Task details:
Using the word "only" as the filter, copy each matching line from the records.

Given data:
----

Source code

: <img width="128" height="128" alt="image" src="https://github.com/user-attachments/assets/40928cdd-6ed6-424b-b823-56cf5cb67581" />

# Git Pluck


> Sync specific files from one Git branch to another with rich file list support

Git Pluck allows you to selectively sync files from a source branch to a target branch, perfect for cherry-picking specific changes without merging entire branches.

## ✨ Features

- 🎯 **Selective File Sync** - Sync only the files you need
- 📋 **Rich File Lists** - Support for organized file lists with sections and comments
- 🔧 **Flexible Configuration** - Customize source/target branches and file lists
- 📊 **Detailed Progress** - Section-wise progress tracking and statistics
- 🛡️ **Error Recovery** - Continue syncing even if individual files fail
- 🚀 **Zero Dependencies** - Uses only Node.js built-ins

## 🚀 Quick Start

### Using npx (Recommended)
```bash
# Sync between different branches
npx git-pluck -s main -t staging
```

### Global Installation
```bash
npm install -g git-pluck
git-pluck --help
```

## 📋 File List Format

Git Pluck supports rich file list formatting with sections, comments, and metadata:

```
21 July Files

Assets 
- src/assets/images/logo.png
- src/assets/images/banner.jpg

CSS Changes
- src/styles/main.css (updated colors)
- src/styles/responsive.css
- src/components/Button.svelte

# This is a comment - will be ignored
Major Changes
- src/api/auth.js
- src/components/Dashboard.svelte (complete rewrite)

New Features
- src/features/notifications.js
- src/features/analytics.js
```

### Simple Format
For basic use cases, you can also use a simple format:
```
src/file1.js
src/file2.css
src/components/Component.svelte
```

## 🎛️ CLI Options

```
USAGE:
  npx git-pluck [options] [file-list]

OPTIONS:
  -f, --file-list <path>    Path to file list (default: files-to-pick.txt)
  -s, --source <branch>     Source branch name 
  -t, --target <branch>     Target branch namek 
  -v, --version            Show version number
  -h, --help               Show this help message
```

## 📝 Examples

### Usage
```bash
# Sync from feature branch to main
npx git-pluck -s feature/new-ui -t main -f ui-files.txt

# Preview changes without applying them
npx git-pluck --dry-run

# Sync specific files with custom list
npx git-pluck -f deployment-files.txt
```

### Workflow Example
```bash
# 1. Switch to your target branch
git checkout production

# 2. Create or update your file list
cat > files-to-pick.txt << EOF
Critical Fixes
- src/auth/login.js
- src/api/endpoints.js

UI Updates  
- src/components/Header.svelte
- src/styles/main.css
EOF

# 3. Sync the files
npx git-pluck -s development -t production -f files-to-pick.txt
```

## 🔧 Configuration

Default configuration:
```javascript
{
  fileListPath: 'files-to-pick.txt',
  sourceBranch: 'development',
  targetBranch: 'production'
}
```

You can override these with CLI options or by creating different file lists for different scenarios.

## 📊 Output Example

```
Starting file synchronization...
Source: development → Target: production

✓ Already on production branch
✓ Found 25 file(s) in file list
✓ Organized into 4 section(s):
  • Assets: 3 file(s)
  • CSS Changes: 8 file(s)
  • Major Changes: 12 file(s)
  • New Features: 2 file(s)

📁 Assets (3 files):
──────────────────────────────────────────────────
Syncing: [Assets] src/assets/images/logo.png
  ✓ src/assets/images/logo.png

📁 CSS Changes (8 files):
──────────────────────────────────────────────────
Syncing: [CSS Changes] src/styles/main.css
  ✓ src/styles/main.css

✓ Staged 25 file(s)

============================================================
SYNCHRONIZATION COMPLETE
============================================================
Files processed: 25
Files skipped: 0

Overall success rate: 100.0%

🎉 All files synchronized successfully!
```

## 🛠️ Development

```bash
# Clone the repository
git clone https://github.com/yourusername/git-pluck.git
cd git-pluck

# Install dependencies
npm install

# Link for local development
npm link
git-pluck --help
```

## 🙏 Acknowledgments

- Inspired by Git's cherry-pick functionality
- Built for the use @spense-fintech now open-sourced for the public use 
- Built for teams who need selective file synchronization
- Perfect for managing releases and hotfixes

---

----

Result of this exercise:
- 🎯 **Selective File Sync** - Sync only the files you need
- 🚀 **Zero Dependencies** - Uses only Node.js built-ins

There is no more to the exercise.